Question

Find the coordinates of the points which divide the line segment joining A (−2, 2) and B (2, 8) into four equal parts.

Answer 1

From the figure, it can be observed that points P, Q, R are dividing the line segment in a ratio 1 : 3, 1 : 1, 3 : 1 respectively.

Coordinates of P =

`((1xx2+3xx(-2))/(1+3),(1xx8+3xx2)/(1+3))`

= `(-1, 7/2)`

Coordinates of Q = `((2+(-2))/2, (2+8)/2)`

= (0, 5)

Coordinates of R = `((3xx2+1xx(-2))/(3+1), (3xx8+1xx2)/(3+1))`

= `(1, 13/2)`

Answer 2

The coordinates of the midpoint (x_m, y_m) between two points (x₁, y₁) and (x₂, y₂) is given by,

`(x_m,y_m) = ((x_1 + x_2)/2)"," ((y_1 + y_2)/2)`

Here we are supposed to find the points which divide the line joining A(−2, 2) and B(2, 8) into 4 equal parts.

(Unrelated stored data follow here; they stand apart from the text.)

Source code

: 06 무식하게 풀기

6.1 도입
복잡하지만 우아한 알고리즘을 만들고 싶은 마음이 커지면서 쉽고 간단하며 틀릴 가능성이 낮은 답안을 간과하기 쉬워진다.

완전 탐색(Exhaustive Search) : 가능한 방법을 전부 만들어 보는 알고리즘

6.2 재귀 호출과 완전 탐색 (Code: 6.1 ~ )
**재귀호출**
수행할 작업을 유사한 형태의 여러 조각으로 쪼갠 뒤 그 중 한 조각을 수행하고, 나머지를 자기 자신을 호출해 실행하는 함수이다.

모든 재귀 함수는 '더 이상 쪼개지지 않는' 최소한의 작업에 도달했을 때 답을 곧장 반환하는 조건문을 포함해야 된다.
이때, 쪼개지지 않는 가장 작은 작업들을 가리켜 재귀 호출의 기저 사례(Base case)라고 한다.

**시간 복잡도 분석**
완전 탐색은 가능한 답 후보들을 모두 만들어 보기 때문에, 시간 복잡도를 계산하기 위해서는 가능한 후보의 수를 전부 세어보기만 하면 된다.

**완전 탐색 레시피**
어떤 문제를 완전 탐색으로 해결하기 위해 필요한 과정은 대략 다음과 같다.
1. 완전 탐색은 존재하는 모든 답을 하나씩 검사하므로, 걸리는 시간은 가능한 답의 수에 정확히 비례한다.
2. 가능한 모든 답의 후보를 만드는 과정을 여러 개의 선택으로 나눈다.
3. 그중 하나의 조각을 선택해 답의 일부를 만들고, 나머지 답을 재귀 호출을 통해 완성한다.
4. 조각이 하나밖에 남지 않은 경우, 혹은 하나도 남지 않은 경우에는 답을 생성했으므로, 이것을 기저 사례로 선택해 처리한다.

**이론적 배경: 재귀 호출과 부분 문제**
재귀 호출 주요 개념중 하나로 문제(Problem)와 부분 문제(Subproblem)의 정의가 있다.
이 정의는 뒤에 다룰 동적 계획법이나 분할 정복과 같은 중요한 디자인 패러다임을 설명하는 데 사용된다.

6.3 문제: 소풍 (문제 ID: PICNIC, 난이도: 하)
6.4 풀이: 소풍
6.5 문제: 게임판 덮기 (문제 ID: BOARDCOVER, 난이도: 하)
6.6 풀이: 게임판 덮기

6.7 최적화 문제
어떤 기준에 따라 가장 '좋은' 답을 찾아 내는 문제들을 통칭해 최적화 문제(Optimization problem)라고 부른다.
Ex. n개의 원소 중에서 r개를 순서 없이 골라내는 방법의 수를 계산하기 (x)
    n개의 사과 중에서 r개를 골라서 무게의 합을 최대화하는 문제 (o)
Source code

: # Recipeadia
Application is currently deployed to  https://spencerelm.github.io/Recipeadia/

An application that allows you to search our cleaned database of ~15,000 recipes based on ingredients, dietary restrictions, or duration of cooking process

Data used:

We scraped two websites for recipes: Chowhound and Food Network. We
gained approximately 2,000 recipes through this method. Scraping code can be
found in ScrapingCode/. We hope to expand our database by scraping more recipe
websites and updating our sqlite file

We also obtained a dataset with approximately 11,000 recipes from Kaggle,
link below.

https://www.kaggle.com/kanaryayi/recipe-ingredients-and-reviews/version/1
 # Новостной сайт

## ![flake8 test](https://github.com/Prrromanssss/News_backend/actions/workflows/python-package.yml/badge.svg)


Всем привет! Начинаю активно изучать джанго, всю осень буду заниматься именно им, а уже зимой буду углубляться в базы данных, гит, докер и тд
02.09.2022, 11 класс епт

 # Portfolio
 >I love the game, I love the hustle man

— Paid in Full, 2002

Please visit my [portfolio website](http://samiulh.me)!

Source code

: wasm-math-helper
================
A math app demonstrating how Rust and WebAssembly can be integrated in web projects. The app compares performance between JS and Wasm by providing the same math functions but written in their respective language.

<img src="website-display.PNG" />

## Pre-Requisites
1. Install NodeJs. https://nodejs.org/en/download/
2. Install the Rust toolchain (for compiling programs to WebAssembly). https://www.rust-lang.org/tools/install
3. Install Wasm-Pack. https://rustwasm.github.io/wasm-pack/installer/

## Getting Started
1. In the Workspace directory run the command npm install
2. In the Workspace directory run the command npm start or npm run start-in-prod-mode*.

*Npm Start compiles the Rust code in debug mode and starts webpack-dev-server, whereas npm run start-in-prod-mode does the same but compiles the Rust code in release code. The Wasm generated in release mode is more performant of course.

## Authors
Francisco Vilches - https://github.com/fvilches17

We shall first find the midpoint M(x, y) of these two points since this point will divide the line into two equal parts.

`(x_m, y_m)  = ((-2+2)/2)","((2+ 8)/2)`

`(x_m, y_m) = (0,5)`

So the point M(0, 5) splits this line into two equal parts.

Now, we need to find the midpoint of A(−2, 2) and M(0, 5) separately and the midpoint of B(2, 8) and M(0, 5). These two points along with M(0, 5) split the line joining the original two points into four equal parts.

Let M₁(e, d) be the midpoint of A(−2, 2) and M(0, 5).

`(e,d) = ((-2 + 0)/2)"," ((2 +5)/2)`

`(e,d) = (-1, 7/2)`

Now let M₂(g, h) be the midpoint of B(2, 8) and M(0, 5).

`(g,h) = ((2 +0)/2)","((8 + 5)/2)`

`(g,h) = (1, 13/2)`

Hence, the co-ordinates of the points which divide the line joining the two given points are `(-1, 7/2)`, (0, 5) and `(1, 13/2)`.